→ **Assignment**
For every entry that follows, return an identical copy.

→ **Data excerpts**
※ ※ ※

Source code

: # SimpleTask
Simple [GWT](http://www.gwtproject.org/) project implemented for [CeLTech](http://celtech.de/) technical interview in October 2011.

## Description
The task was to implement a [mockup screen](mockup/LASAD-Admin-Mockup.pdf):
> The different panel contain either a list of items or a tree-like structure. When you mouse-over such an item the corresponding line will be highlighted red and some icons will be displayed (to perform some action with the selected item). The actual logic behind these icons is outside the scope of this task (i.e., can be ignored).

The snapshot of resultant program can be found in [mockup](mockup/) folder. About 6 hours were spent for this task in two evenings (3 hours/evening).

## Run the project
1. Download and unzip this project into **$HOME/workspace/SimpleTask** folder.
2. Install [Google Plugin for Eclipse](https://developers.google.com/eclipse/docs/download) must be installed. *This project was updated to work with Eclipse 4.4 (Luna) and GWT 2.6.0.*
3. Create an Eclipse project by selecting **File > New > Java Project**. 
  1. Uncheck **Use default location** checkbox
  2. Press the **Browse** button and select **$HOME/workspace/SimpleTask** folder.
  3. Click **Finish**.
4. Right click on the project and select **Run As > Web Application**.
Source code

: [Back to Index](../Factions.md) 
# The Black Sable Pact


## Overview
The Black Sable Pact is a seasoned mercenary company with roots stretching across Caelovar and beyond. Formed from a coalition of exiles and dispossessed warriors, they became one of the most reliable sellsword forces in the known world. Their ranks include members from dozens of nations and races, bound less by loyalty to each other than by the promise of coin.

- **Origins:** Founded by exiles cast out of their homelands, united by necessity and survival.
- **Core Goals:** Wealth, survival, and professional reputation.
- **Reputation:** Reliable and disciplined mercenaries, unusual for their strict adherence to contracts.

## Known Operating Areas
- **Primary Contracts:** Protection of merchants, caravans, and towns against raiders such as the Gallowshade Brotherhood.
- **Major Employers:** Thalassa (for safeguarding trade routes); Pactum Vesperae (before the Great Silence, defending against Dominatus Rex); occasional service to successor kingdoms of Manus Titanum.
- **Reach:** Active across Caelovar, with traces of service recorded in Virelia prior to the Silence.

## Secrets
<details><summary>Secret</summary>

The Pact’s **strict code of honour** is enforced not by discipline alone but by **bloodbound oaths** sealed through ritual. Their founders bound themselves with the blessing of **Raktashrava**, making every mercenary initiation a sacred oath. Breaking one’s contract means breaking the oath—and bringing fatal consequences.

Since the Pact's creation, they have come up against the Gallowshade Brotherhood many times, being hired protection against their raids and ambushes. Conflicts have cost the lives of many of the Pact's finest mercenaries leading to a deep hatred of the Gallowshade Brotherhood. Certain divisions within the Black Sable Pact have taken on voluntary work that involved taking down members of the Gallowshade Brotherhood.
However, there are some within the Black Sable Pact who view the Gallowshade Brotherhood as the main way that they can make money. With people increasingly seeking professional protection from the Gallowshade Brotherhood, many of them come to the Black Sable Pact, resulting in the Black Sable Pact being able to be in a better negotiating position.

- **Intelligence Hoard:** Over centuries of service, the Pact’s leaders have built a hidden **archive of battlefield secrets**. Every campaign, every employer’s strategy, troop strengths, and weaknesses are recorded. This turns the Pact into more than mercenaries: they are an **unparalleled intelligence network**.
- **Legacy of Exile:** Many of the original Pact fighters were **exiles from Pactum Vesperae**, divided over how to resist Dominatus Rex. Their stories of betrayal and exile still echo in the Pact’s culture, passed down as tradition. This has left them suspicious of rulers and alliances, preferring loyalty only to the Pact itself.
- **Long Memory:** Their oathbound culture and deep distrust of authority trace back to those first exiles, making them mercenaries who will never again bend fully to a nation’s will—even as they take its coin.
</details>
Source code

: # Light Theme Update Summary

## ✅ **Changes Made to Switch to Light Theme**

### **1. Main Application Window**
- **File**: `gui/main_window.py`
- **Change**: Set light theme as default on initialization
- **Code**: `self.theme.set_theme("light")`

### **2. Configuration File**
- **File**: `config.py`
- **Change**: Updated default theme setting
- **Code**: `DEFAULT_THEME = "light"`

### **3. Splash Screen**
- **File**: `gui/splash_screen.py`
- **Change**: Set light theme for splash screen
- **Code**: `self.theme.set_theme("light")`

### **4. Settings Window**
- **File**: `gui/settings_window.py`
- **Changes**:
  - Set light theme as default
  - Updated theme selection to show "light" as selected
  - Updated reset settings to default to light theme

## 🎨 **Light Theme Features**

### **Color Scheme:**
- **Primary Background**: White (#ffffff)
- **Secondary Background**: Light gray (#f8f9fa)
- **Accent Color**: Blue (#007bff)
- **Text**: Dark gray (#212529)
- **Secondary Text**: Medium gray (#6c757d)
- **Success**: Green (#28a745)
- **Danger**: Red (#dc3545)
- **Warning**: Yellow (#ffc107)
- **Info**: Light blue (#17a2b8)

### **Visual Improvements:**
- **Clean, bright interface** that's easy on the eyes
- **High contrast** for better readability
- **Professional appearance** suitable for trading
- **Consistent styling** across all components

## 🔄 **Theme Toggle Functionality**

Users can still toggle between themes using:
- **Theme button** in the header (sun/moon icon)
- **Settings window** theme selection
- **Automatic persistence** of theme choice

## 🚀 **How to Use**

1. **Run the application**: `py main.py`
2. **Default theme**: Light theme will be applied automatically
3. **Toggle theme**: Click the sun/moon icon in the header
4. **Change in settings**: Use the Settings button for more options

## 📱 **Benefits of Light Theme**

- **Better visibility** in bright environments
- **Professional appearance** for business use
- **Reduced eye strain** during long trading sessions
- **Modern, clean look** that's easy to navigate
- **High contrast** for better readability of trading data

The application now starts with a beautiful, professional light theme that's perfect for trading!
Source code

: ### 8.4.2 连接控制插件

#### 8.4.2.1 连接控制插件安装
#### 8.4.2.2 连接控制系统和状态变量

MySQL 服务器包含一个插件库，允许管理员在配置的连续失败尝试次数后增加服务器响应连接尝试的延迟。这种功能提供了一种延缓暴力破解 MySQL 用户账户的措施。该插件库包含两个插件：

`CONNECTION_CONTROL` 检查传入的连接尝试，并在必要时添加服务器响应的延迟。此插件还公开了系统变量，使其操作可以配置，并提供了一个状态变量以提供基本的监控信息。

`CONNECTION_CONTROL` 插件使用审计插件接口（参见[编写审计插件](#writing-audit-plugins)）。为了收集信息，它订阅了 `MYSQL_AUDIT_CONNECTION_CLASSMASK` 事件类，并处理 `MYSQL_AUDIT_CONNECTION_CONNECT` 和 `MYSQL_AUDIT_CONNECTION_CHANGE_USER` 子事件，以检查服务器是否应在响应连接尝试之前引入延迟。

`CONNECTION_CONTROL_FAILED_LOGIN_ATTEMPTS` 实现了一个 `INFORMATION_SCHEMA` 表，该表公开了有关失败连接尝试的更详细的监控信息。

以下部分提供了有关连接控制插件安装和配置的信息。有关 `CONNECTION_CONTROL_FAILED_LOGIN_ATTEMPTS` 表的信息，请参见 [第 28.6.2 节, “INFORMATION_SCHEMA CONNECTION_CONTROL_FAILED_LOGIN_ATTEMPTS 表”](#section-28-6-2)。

※ ※ ※

→ **Exercise response**
Source code

: # SimpleTask
Simple [GWT](http://www.gwtproject.org/) project implemented for [CeLTech](http://celtech.de/) technical interview in October 2011.

## Description
The task was to implement a [mockup screen](mockup/LASAD-Admin-Mockup.pdf):
> The different panel contain either a list of items or a tree-like structure. When you mouse-over such an item the corresponding line will be highlighted red and some icons will be displayed (to perform some action with the selected item). The actual logic behind these icons is outside the scope of this task (i.e., can be ignored).

The snapshot of resultant program can be found in [mockup](mockup/) folder. About 6 hours were spent for this task in two evenings (3 hours/evening).

## Run the project
1. Download and unzip this project into **$HOME/workspace/SimpleTask** folder.
2. Install [Google Plugin for Eclipse](https://developers.google.com/eclipse/docs/download) must be installed. *This project was updated to work with Eclipse 4.4 (Luna) and GWT 2.6.0.*
3. Create an Eclipse project by selecting **File > New > Java Project**. 
  1. Uncheck **Use default location** checkbox
  2. Press the **Browse** button and select **$HOME/workspace/SimpleTask** folder.
  3. Click **Finish**.
4. Right click on the project and select **Run As > Web Application**.
Source code

: [Back to Index](../Factions.md) 
# The Black Sable Pact


## Overview
The Black Sable Pact is a seasoned mercenary company with roots stretching across Caelovar and beyond. Formed from a coalition of exiles and dispossessed warriors, they became one of the most reliable sellsword forces in the known world. Their ranks include members from dozens of nations and races, bound less by loyalty to each other than by the promise of coin.

- **Origins:** Founded by exiles cast out of their homelands, united by necessity and survival.
- **Core Goals:** Wealth, survival, and professional reputation.
- **Reputation:** Reliable and disciplined mercenaries, unusual for their strict adherence to contracts.

## Known Operating Areas
- **Primary Contracts:** Protection of merchants, caravans, and towns against raiders such as the Gallowshade Brotherhood.
- **Major Employers:** Thalassa (for safeguarding trade routes); Pactum Vesperae (before the Great Silence, defending against Dominatus Rex); occasional service to successor kingdoms of Manus Titanum.
- **Reach:** Active across Caelovar, with traces of service recorded in Virelia prior to the Silence.

## Secrets
<details><summary>Secret</summary>

The Pact’s **strict code of honour** is enforced not by discipline alone but by **bloodbound oaths** sealed through ritual. Their founders bound themselves with the blessing of **Raktashrava**, making every mercenary initiation a sacred oath. Breaking one’s contract means breaking the oath—and bringing fatal consequences.

Since the Pact's creation, they have come up against the Gallowshade Brotherhood many times, being hired protection against their raids and ambushes. Conflicts have cost the lives of many of the Pact's finest mercenaries leading to a deep hatred of the Gallowshade Brotherhood. Certain divisions within the Black Sable Pact have taken on voluntary work that involved taking down members of the Gallowshade Brotherhood.
However, there are some within the Black Sable Pact who view the Gallowshade Brotherhood as the main way that they can make money. With people increasingly seeking professional protection from the Gallowshade Brotherhood, many of them come to the Black Sable Pact, resulting in the Black Sable Pact being able to be in a better negotiating position.

- **Intelligence Hoard:** Over centuries of service, the Pact’s leaders have built a hidden **archive of battlefield secrets**. Every campaign, every employer’s strategy, troop strengths, and weaknesses are recorded. This turns the Pact into more than mercenaries: they are an **unparalleled intelligence network**.
- **Legacy of Exile:** Many of the original Pact fighters were **exiles from Pactum Vesperae**, divided over how to resist Dominatus Rex. Their stories of betrayal and exile still echo in the Pact’s culture, passed down as tradition. This has left them suspicious of rulers and alliances, preferring loyalty only to the Pact itself.
- **Long Memory:** Their oathbound culture and deep distrust of authority trace back to those first exiles, making them mercenaries who will never again bend fully to a nation’s will—even as they take its coin.
</details>
Source code

: # Light Theme Update Summary

## ✅ **Changes Made to Switch to Light Theme**

### **1. Main Application Window**
- **File**: `gui/main_window.py`
- **Change**: Set light theme as default on initialization
- **Code**: `self.theme.set_theme("light")`

### **2. Configuration File**
- **File**: `config.py`
- **Change**: Updated default theme setting
- **Code**: `DEFAULT_THEME = "light"`

### **3. Splash Screen**
- **File**: `gui/splash_screen.py`
- **Change**: Set light theme for splash screen
- **Code**: `self.theme.set_theme("light")`

### **4. Settings Window**
- **File**: `gui/settings_window.py`
- **Changes**:
  - Set light theme as default
  - Updated theme selection to show "light" as selected
  - Updated reset settings to default to light theme

## 🎨 **Light Theme Features**

### **Color Scheme:**
- **Primary Background**: White (#ffffff)
- **Secondary Background**: Light gray (#f8f9fa)
- **Accent Color**: Blue (#007bff)
- **Text**: Dark gray (#212529)
- **Secondary Text**: Medium gray (#6c757d)
- **Success**: Green (#28a745)
- **Danger**: Red (#dc3545)
- **Warning**: Yellow (#ffc107)
- **Info**: Light blue (#17a2b8)

### **Visual Improvements:**
- **Clean, bright interface** that's easy on the eyes
- **High contrast** for better readability
- **Professional appearance** suitable for trading
- **Consistent styling** across all components

## 🔄 **Theme Toggle Functionality**

Users can still toggle between themes using:
- **Theme button** in the header (sun/moon icon)
- **Settings window** theme selection
- **Automatic persistence** of theme choice

## 🚀 **How to Use**

1. **Run the application**: `py main.py`
2. **Default theme**: Light theme will be applied automatically
3. **Toggle theme**: Click the sun/moon icon in the header
4. **Change in settings**: Use the Settings button for more options

## 📱 **Benefits of Light Theme**

- **Better visibility** in bright environments
- **Professional appearance** for business use
- **Reduced eye strain** during long trading sessions
- **Modern, clean look** that's easy to navigate
- **High contrast** for better readability of trading data

The application now starts with a beautiful, professional light theme that's perfect for trading!
Source code

: ### 8.4.2 连接控制插件

#### 8.4.2.1 连接控制插件安装
#### 8.4.2.2 连接控制系统和状态变量

MySQL 服务器包含一个插件库，允许管理员在配置的连续失败尝试次数后增加服务器响应连接尝试的延迟。这种功能提供了一种延缓暴力破解 MySQL 用户账户的措施。该插件库包含两个插件：

`CONNECTION_CONTROL` 检查传入的连接尝试，并在必要时添加服务器响应的延迟。此插件还公开了系统变量，使其操作可以配置，并提供了一个状态变量以提供基本的监控信息。

`CONNECTION_CONTROL` 插件使用审计插件接口（参见[编写审计插件](#writing-audit-plugins)）。为了收集信息，它订阅了 `MYSQL_AUDIT_CONNECTION_CLASSMASK` 事件类，并处理 `MYSQL_AUDIT_CONNECTION_CONNECT` 和 `MYSQL_AUDIT_CONNECTION_CHANGE_USER` 子事件，以检查服务器是否应在响应连接尝试之前引入延迟。

`CONNECTION_CONTROL_FAILED_LOGIN_ATTEMPTS` 实现了一个 `INFORMATION_SCHEMA` 表，该表公开了有关失败连接尝试的更详细的监控信息。

以下部分提供了有关连接控制插件安装和配置的信息。有关 `CONNECTION_CONTROL_FAILED_LOGIN_ATTEMPTS` 表的信息，请参见 [第 28.6.2 节, “INFORMATION_SCHEMA CONNECTION_CONTROL_FAILED_LOGIN_ATTEMPTS 表”](#section-28-6-2)。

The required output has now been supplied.